In 1990, new bulk warehouses were mostly 24’ clear height. In the months preceding the dawn of 2020, most new bulk buildings were 36’ or 40’ clear height. In 1990, concrete floors were leveled with strings and straightedges measured by humans; now they’re precisely flat with new technologies with lasers and dozens of computer calculations, in all directions.
Another big change in new warehouse development is the presence of adequate truck trailer parking away from the building; such parking was rare in the ‘90s. Also, though it costs more to do this, column spacing is almost always over 50’ in all directions, with 52 x 60 not uncommon. In the ‘90s it was sometimes 40 by 40. Wider spacing provides more racking configuration options. In addition, in the early ‘90s it was quite common to have rack sprinklers to provide better response in case of fire with dense flammables, whereas now with ESFR (Early Suppression Fast Response) sprinkler systems, fire protection is as good without in-rack sprinklers.

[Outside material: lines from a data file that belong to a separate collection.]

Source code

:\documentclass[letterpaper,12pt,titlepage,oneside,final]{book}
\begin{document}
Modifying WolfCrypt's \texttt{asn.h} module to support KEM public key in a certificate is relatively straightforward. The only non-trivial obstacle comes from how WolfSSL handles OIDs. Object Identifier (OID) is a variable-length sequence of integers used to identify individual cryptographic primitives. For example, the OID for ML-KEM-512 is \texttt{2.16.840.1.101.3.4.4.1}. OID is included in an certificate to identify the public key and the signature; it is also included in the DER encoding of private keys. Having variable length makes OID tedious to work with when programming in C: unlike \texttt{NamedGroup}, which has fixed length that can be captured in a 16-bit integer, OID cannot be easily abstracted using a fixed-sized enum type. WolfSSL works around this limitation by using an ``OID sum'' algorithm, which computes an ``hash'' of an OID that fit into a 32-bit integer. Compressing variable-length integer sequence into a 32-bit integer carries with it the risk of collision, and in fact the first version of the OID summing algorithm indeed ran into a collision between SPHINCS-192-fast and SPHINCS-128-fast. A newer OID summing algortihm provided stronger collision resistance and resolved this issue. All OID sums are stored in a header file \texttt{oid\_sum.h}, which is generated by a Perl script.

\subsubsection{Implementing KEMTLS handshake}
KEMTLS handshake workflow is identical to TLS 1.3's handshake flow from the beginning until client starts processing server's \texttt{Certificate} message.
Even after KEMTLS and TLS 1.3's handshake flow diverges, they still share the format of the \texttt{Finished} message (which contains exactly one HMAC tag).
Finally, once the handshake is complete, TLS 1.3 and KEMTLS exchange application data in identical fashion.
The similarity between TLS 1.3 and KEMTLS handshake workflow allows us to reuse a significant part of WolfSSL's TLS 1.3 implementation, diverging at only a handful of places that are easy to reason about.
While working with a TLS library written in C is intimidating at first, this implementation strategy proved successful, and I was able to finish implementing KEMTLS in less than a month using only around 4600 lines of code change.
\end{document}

Lighting is another big improvement. Thirty years ago there were fluorescent bulb systems, sodium vapor lighting (yellowish quality) and metal halide systems. All were energy hogs and expensive to repair. The first breakthrough in the early 2000s were the new efficient small diameter fluorescent systems, T-5 and T-8. They had a short time on the stage, as soon thereafter, highly-efficient LED lighting systems came out, and with motion sensors as the previous upgrades had, further saving bulb life and energy costs.

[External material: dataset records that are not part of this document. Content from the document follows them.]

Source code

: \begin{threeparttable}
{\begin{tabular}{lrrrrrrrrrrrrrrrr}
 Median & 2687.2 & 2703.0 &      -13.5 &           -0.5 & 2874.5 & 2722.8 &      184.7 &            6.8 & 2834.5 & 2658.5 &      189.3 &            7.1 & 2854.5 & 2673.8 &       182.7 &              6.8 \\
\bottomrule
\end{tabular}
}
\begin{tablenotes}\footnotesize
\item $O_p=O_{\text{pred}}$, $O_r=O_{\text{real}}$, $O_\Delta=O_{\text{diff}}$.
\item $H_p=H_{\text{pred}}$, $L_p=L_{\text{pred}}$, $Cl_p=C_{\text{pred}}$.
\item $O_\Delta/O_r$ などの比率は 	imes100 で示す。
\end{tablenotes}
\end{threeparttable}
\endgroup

Most big bulk warehouses before 2008 were constructed with precast panels, which were factory-produced and with insulation sandwiched in and rated. A few developers stayed with the older tilt-up technology for cost reasons (where the building slab is poured first, and after curing, the wall panels are poured on top of the new floor and tilted up). When the recession hit, many of the pre-cast panel factories went out of business, so when things picked up later, most of the first buildings went back to tilt-up as the lead times for the few panel manufacturers still in business could be over 12 months. Eventually new plants opened or re-opened, and lead times got more reasonable.

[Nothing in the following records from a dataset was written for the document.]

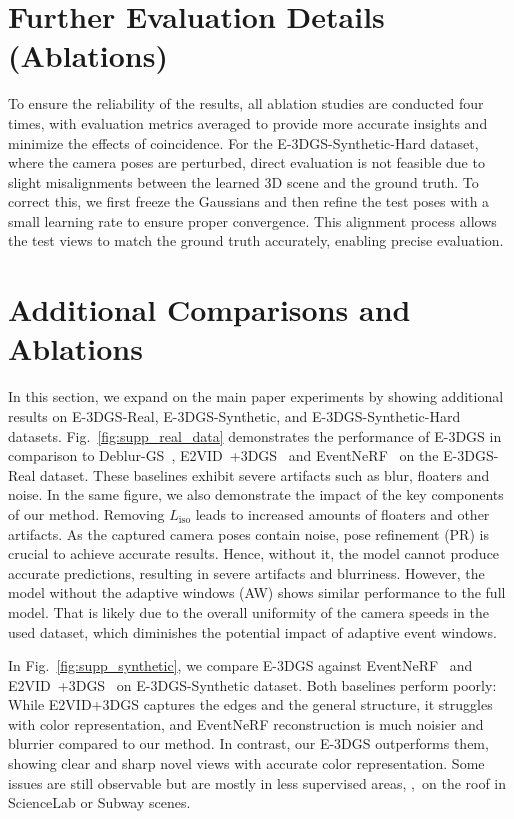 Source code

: 



\section{Further Evaluation Details (Ablations)}
\label{sec:supp_evaluation}

To ensure the reliability of the results, all ablation studies are conducted four times, with evaluation metrics averaged to provide more accurate insights and minimize the effects of coincidence. 
For the E-3DGS-Synthetic-Hard dataset, where the camera poses are perturbed, direct evaluation is not feasible due to slight misalignments between the learned 3D scene and the ground truth. 
To correct this, we first freeze the Gaussians and then refine the test poses with a small learning rate to ensure proper convergence. 
This alignment process allows the test views to match the ground truth accurately, enabling precise evaluation. 

\section{Additional Comparisons and Ablations}
\label{sec:additional_comparisons}

In this section, we expand on the main paper experiments by showing additional results on E-3DGS-Real, E-3DGS-Synthetic, and E-3DGS-Synthetic-Hard datasets.
Fig.~\ref{fig:supp_real_data} demonstrates the performance of E-3DGS in comparison to Deblur-GS~\cite{deblurgs}, E2VID~\cite{e2vid}+3DGS~\cite{3dgs} and EventNeRF~\cite{eventnerf} on the E-3DGS-Real dataset.
These baselines exhibit severe artifacts such as blur, floaters and noise.
In the same figure, we also demonstrate the impact of the key components of our method.
Removing $L_\text{iso}$ leads to increased amounts of floaters and other artifacts.
As the captured camera poses contain noise, pose refinement (PR) is crucial to achieve accurate results.
Hence, without it, the model cannot produce accurate predictions, resulting in severe artifacts and blurriness.
However, the model without the adaptive windows (AW) shows similar performance to the full model.
That is likely due to the overall uniformity of the camera speeds in the used dataset, which diminishes the potential impact of adaptive event windows.


In Fig.~\ref{fig:supp_synthetic}, we compare E-3DGS against EventNeRF~\cite{eventnerf} and E2VID~\cite{e2vid}+3DGS~\cite{3dgs} on E-3DGS-Synthetic dataset.
Both baselines perform poorly: While E2VID+3DGS captures the edges and the general structure, it struggles with color representation, and EventNeRF reconstruction is much noisier and blurrier compared to our method.
In contrast, our E-3DGS outperforms them, showing clear and sharp novel views with accurate color representation.
Some issues are still observable but are mostly in less supervised areas, \eg,~on the roof in ScienceLab or Subway scenes.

But with more big bulk warehouses built more than ever before in the years between 2015 through 2020, led by Amazon, with many firms re-configuring their historic distribution patterns, and with many new players building facilities just for e-commerce, almost all being leased by good credit tenants, net-leased industrial was the new darling in the institutional investment community. And, as previously mentioned, with a long-term lease with a solid credit tenant, in tier one, or primary markets, CAP rates were often below 4 percent, which means the property values were astoundingly higher than in past years.
To conclude: industrial (just ahead of multi-family) is the new darling of institutional investment: never before has so much money been chasing so many buildings at so many record prices. The investment market and the industrial leasing market has the same marquee star: the net leased e-commerce distribution center, or fulfillment center! And free one-day delivery!